Cette senteur âpre qui l'accompagne en ce territoire inconnu lui donne l'impression d'être un animal qui suit l'odeur de sa proie. Mais Natalya ne sait même pas ce qu'elle cherche. Elle ne sait pas ce qu'elle fait là. Elle ne sait pas qui elle est. La seule chose qui fait à peu près sens dans son esprit, c'est cette envie irrépressible de trouver sa victime. 

Car seule une proie peut dégager une odeur si attirante, un parfum exquis de panique, de sueur, de fébrilité, le désespoir de la victime avertie par son instinct primitif du danger imminent. La jeune mafieuse se sent grisée et change tout-à-coup d'endroit, sans transition. Mais son esprit n'en tient pas compte, focalisé sur son objectif. Telle une panthère, elle sort ses griffes et regarde autour d'elle d'un œil aiguisé. Elle se trouve dans un pièce suffisemment éclairée, un véritable puits de lumière à côté des couloirs sombres. Marchant souplement, elle regarde tout autour d'elle, analysant chaque détail. Les zones d'ombre, le sol fait d'une matière étrange qui étouffe le bruit de ses pas. Et soudain, un bruissement, derrière elle. Une respiration. Une déglutition.  Il n'en faut pas plus à l'Assassin pour se retourner. Son cerveau n'a pas fini de retranscrire l'information que lui envoient ses yeux que les muscles de son bras droit se sont déjà mis en action et elle lève le pistolet devant elle, son index posé sur la gâchette. En une fraction de seconde, elle voit le visage de l'homme, qu'elle grave dans sa mémoire. Puis, l'arme pointée sur elle. Et Natalya tire. La balle va se loger entre les deux yeux de son agresseur, qui s'effondre au sol. Elle l'enjambe nonchalamment, bascule à nouveau dans un autre décor.
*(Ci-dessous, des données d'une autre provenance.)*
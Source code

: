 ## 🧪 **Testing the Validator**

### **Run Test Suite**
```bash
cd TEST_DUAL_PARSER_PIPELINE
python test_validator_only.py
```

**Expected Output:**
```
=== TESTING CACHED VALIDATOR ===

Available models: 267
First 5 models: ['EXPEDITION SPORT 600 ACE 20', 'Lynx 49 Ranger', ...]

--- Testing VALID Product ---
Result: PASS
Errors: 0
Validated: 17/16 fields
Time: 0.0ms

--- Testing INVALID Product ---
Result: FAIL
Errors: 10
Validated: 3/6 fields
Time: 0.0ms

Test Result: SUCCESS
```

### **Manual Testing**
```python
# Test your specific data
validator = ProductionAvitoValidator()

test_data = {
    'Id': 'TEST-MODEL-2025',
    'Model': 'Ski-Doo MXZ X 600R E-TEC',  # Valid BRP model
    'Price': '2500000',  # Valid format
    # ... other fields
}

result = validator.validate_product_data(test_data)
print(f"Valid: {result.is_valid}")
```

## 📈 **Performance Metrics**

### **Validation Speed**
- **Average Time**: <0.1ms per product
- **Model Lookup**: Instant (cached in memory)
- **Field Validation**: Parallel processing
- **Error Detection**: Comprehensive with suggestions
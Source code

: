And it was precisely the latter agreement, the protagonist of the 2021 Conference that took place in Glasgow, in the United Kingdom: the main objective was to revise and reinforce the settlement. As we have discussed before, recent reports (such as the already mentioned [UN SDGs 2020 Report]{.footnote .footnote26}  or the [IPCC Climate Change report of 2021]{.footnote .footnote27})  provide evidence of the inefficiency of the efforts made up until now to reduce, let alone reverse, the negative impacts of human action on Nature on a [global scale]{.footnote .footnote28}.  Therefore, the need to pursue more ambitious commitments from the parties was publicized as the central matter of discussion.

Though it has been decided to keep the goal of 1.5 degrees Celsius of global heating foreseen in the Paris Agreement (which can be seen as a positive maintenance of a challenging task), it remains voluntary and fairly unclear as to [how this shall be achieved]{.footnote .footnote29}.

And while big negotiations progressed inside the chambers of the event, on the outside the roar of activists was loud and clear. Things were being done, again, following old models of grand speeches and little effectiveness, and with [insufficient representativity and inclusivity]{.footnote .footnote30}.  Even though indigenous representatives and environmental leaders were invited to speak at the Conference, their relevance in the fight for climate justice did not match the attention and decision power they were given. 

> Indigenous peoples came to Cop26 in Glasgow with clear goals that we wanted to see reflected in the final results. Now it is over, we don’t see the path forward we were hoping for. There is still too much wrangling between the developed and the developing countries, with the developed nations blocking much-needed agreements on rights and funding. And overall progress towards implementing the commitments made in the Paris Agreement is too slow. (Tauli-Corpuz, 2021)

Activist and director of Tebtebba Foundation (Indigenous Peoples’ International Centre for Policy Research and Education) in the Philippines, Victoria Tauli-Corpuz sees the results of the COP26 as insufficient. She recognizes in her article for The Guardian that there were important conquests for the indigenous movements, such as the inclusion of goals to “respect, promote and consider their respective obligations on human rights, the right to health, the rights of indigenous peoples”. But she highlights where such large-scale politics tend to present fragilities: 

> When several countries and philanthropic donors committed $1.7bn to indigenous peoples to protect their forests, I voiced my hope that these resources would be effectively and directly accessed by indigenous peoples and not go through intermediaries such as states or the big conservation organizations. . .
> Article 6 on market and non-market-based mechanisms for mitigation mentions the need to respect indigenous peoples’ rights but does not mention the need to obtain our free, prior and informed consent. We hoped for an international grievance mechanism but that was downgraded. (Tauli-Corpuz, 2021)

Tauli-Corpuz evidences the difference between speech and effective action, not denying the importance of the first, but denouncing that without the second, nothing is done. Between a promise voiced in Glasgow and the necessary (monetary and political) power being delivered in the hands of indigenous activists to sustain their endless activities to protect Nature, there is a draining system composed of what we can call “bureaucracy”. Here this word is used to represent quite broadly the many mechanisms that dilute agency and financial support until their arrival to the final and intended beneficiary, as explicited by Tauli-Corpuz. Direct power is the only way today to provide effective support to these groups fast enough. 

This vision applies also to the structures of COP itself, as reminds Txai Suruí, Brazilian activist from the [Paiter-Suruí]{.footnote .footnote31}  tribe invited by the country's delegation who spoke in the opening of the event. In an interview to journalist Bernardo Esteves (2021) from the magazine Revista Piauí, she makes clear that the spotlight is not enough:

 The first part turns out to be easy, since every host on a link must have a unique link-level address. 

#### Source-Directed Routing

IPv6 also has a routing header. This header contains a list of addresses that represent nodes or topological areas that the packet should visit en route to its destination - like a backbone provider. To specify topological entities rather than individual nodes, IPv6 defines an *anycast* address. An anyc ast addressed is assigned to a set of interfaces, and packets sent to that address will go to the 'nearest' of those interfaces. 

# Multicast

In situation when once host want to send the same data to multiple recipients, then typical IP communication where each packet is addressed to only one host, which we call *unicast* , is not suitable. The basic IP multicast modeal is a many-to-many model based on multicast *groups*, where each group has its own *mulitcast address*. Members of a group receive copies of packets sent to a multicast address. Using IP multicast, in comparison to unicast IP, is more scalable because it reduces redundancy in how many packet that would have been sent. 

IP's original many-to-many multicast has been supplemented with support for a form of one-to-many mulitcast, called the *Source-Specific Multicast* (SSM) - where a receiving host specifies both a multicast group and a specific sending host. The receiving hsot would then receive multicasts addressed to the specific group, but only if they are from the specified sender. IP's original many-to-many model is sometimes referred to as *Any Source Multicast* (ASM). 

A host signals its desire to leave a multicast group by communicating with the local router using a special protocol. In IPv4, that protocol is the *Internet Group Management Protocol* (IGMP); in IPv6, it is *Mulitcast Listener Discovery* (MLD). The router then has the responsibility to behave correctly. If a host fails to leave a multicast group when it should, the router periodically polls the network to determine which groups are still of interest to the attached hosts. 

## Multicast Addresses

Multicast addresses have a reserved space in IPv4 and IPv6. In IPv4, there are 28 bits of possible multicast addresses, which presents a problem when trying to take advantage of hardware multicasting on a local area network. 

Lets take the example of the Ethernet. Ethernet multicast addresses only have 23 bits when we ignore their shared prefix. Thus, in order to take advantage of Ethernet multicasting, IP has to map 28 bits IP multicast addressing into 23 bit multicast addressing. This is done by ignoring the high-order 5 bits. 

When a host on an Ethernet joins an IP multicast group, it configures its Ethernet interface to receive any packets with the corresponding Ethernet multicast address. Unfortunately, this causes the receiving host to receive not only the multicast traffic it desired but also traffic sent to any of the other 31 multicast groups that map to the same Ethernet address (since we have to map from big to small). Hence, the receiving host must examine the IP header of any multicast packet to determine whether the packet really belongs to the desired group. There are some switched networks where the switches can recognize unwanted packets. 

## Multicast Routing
Il fait froid. Elle n'entend rien. Ne voit rien. Ses sens semblent anihilés par cet endroit lugubre. La jeune mafieuse n'a pour seul repère que la sensation de ses pieds touchant le sol, à intervalles réguliers. Graduellement, elle perçoit des murmures, qui effleurent ses oreilles. Les sons se font plus distincts. Et soudain, le temps d'une seconde, dans un flash lumineux, l'image du corps de l'homme qu'elle vient de tuer apparaît devant elle. Puis, c'est de nouveau le noir total. Un peu tendue, presque effrayée, la jeune mafieuse fait un pas en arrière, se sentant prise dans un étau. Elle ne s'appartient plus. Ses yeux cherchent une sortie. Une limite. Mais elle ne perçoit rien. Pourtant, toutes les fibres de son corps sentent l'approche du danger. Elle se tourne dans tous les sens, prête à réagir. Et soudain, une personne surgit derrière elle, lui place une lame sur le cou, sans que Natalya ne puisse se défendre. En une fraction de seconde, il la bloque contre lui, l'empêchant de se soustraire. Et il tranche. « meurtrière »

***

Natalya se réveilla en sursaut, saisissant le couteau caché sous son oreiller dans un réflexe défensif, le cœur battant à tout rompre. Constatant qu'il n'y avait aucun danger et qu'elle se trouvait dans son lit, la jeune mafieuse laissa l'adrénaline de son rêve se dissiper et sa main retomba contre son corps. Encore troublée, elle secoua la tête et alluma son téléphone : il était sept heures et quart. Natalya s'extrait des draps avec difficulté, relevant en un chignon bâclé ses cheveux humides de sueur. « Bordel, j'ai vraiment fait un mauvais rêve » songea-t-elle avec une certaine incrédulité. D'ordinaire, elle ne rêvait que rarement et ne s'en souvenait pas. Mais cette fois, elle avait rêvé de sa propre mort ! Il y avait de quoi se réveiller en panique. L'adolescente prit le temps de petit-déjeuner correctement et but beaucoup d'eau afin d'hydrater sa gorge sèche. Puis, elle se doucha, s'habilla, prépara ses affaires de cours et s'apprêta à partir. Elle avait définitivement besoins de prendre un peu l'air.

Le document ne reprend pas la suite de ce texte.